>>

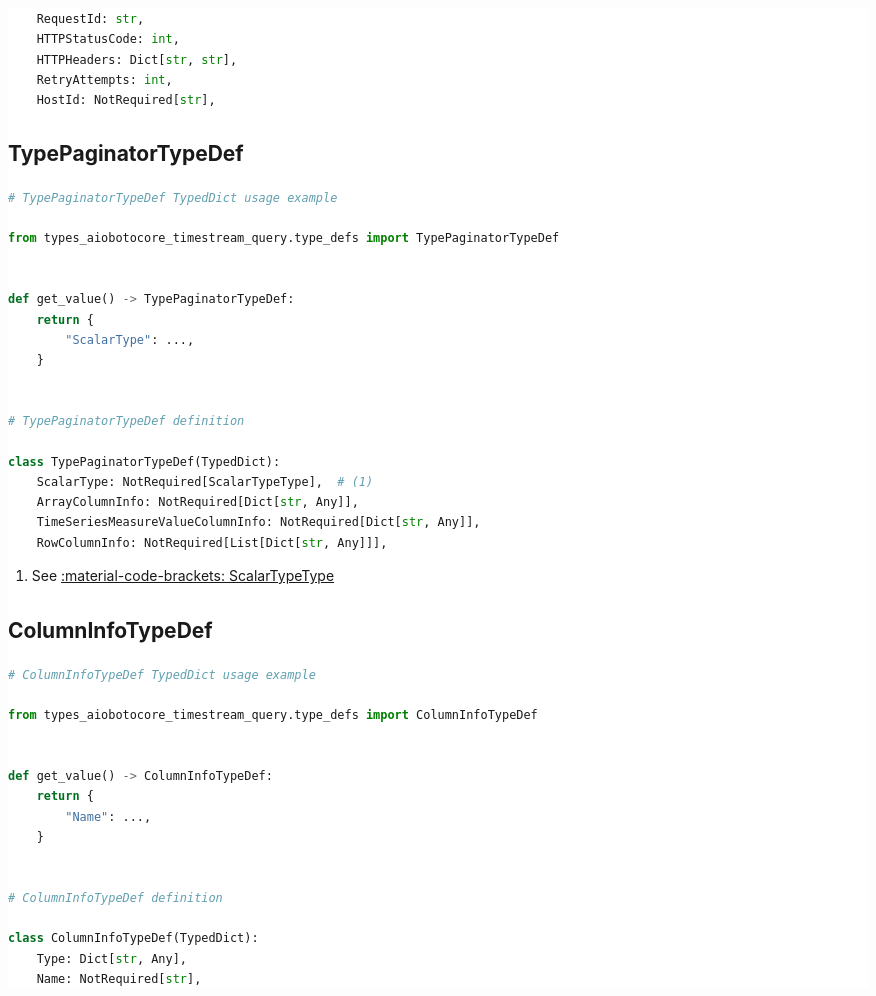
 ```python
    RequestId: str,
    HTTPStatusCode: int,
    HTTPHeaders: Dict[str, str],
    RetryAttempts: int,
    HostId: NotRequired[str],
```


## TypePaginatorTypeDef

```python
# TypePaginatorTypeDef TypedDict usage example

from types_aiobotocore_timestream_query.type_defs import TypePaginatorTypeDef


def get_value() -> TypePaginatorTypeDef:
    return {
        "ScalarType": ...,
    }


# TypePaginatorTypeDef definition

class TypePaginatorTypeDef(TypedDict):
    ScalarType: NotRequired[ScalarTypeType],  # (1)
    ArrayColumnInfo: NotRequired[Dict[str, Any]],
    TimeSeriesMeasureValueColumnInfo: NotRequired[Dict[str, Any]],
    RowColumnInfo: NotRequired[List[Dict[str, Any]]],
```

1. See [:material-code-brackets: ScalarTypeType](./literals.md#scalartypetype)

## ColumnInfoTypeDef

```python
# ColumnInfoTypeDef TypedDict usage example

from types_aiobotocore_timestream_query.type_defs import ColumnInfoTypeDef


def get_value() -> ColumnInfoTypeDef:
    return {
        "Name": ...,
    }


# ColumnInfoTypeDef definition

class ColumnInfoTypeDef(TypedDict):
    Type: Dict[str, Any],
    Name: NotRequired[str],
```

<<

Exercise -
Copy out the listing word for word and skip its pictures.

Answer area -
 ```python
    RequestId: str,
    HTTPStatusCode: int,
    HTTPHeaders: Dict[str, str],
    RetryAttempts: int,
    HostId: NotRequired[str],
```


## TypePaginatorTypeDef

```python
# TypePaginatorTypeDef TypedDict usage example

from types_aiobotocore_timestream_query.type_defs import TypePaginatorTypeDef


def get_value() -> TypePaginatorTypeDef:
    return {
        "ScalarType": ...,
    }


# TypePaginatorTypeDef definition

class TypePaginatorTypeDef(TypedDict):
    ScalarType: NotRequired[ScalarTypeType],  # (1)
    ArrayColumnInfo: NotRequired[Dict[str, Any]],
    TimeSeriesMeasureValueColumnInfo: NotRequired[Dict[str, Any]],
    RowColumnInfo: NotRequired[List[Dict[str, Any]]],
```

1. See [:material-code-brackets: ScalarTypeType](./literals.md#scalartypetype)

## ColumnInfoTypeDef

```python
# ColumnInfoTypeDef TypedDict usage example

from types_aiobotocore_timestream_query.type_defs import ColumnInfoTypeDef


def get_value() -> ColumnInfoTypeDef:
    return {
        "Name": ...,
    }


# ColumnInfoTypeDef definition

class ColumnInfoTypeDef(TypedDict):
    Type: Dict[str, Any],
    Name: NotRequired[str],
```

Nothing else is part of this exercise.